Into a cultural moment already roiling with political theater, border issues and gun violence drops “Narcos,” a new series from Netflix that chronicles the rise of Pablo Escobar, whose ruthless monomania was matched only by his enduring antihero popularity.
Two decades after being shot by the Colombian National Police, the man who fueled cocaine use in the U.S. and founded the Medellin cartel, who had officials and agents assassinated and thousands of Colombians slaughtered, remains larger than life, the subject of countless articles, books and films. In Medellin, tourists go on guided Pablo tours.
That addictive combination of brutality, enormous wealth and personal charisma, which fuels so many careers and genres of fiction, is precisely what creators Chris Brancato, Eric Newman and Carlo Bernard and director Jose Padilha attempt to explore with “Narcos,” which begins streaming Friday. It’s a grand if inconsistent experiment that, from the moment it opens with a definition of magic realism, wears its considerable ambitions on its sleeve.

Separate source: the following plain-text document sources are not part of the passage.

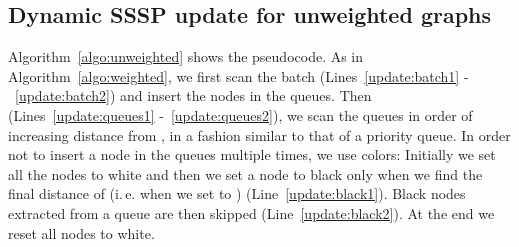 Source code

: \documentclass[english]{llncs}
\newcommand{\ie}{i.\,e.\xspace}
\begin{document}
\subsection{Dynamic SSSP update for unweighted graphs}
Algorithm~\ref{algo:unweighted} shows the pseudocode. As in Algorithm~\ref{algo:weighted}, we
first scan the batch (Lines~\ref{update:batch1} -~\ref{update:batch2}) and insert the nodes
in the queues. Then (Lines~\ref{update:queues1} -~\ref{update:queues2}), we scan the queues in order of increasing distance from , in a fashion similar to that of a priority queue. 
In order not to insert a node in the queues multiple times, we use colors: Initially we set all the nodes to white and then we set a node  to black only when we find the final distance of  (\ie when we set  to ) (Line~\ref{update:black1}). Black nodes extracted from a queue are then skipped (Line~\ref{update:black2}). At the end we reset all nodes to white.
\end{document}
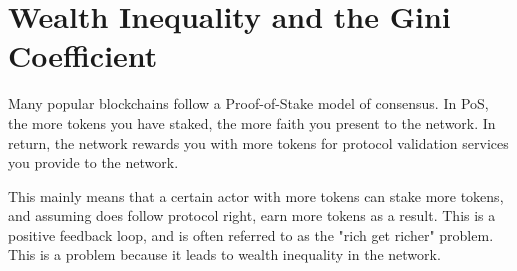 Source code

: \section{Wealth Inequality and the Gini Coefficient}

Many popular blockchains follow a Proof-of-Stake model of consensus. In PoS, the more tokens you have staked, the more faith you present to the network. In return, the network rewards you with more tokens for protocol validation services you provide to the network. 

This mainly means that a certain actor with more tokens can stake more tokens, and assuming does follow protocol right, earn more tokens as a result. This is a positive feedback loop, and is often referred to as the "rich get richer" problem. This is a problem because it leads to wealth inequality in the network.
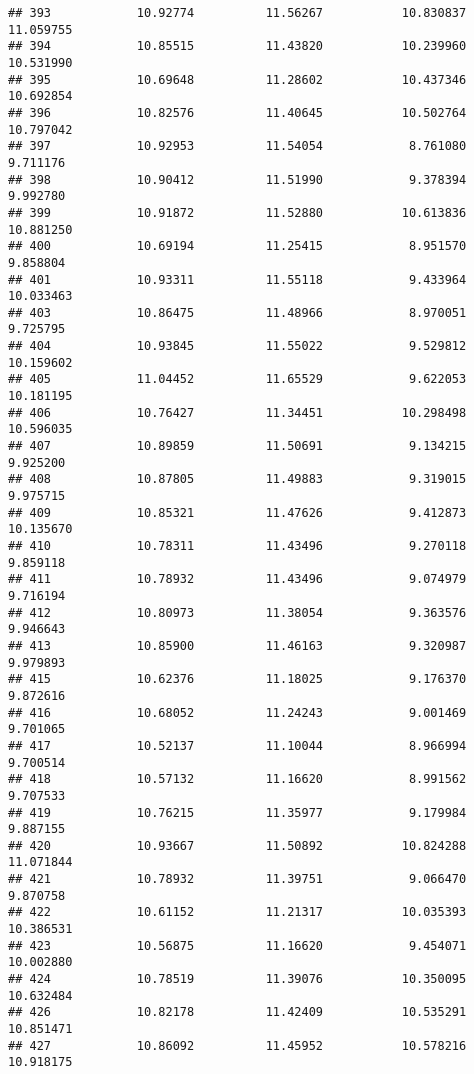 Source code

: \documentclass[
]{article}
\begin{document}
\begin{verbatim}
## 393            10.92774          11.56267           10.830837         11.059755
## 394            10.85515          11.43820           10.239960         10.531990
## 395            10.69648          11.28602           10.437346         10.692854
## 396            10.82576          11.40645           10.502764         10.797042
## 397            10.92953          11.54054            8.761080          9.711176
## 398            10.90412          11.51990            9.378394          9.992780
## 399            10.91872          11.52880           10.613836         10.881250
## 400            10.69194          11.25415            8.951570          9.858804
## 401            10.93311          11.55118            9.433964         10.033463
## 403            10.86475          11.48966            8.970051          9.725795
## 404            10.93845          11.55022            9.529812         10.159602
## 405            11.04452          11.65529            9.622053         10.181195
## 406            10.76427          11.34451           10.298498         10.596035
## 407            10.89859          11.50691            9.134215          9.925200
## 408            10.87805          11.49883            9.319015          9.975715
## 409            10.85321          11.47626            9.412873         10.135670
## 410            10.78311          11.43496            9.270118          9.859118
## 411            10.78932          11.43496            9.074979          9.716194
## 412            10.80973          11.38054            9.363576          9.946643
## 413            10.85900          11.46163            9.320987          9.979893
## 415            10.62376          11.18025            9.176370          9.872616
## 416            10.68052          11.24243            9.001469          9.701065
## 417            10.52137          11.10044            8.966994          9.700514
## 418            10.57132          11.16620            8.991562          9.707533
## 419            10.76215          11.35977            9.179984          9.887155
## 420            10.93667          11.50892           10.824288         11.071844
## 421            10.78932          11.39751            9.066470          9.870758
## 422            10.61152          11.21317           10.035393         10.386531
## 423            10.56875          11.16620            9.454071         10.002880
## 424            10.78519          11.39076           10.350095         10.632484
## 426            10.82178          11.42409           10.535291         10.851471
## 427            10.86092          11.45952           10.578216         10.918175

\end{verbatim}
\end{document}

“There’s a reason magic realism was invented in Colombia,” we are told right off the bat by DEA Agent Steve Murphy (Boyd Holbrook), as if to prepare us for evocations of Gabriel Garcia Marquez or Isabel Allende. Instead, we get a gangster tale super-sized by sheer volume (So much coke! So much money! So much violence!), sprinkled with ideology (communism, militarism, liberation theology) and loosely wrapped in the larger context of nostalgia for the ’80s and America’s war on drugs.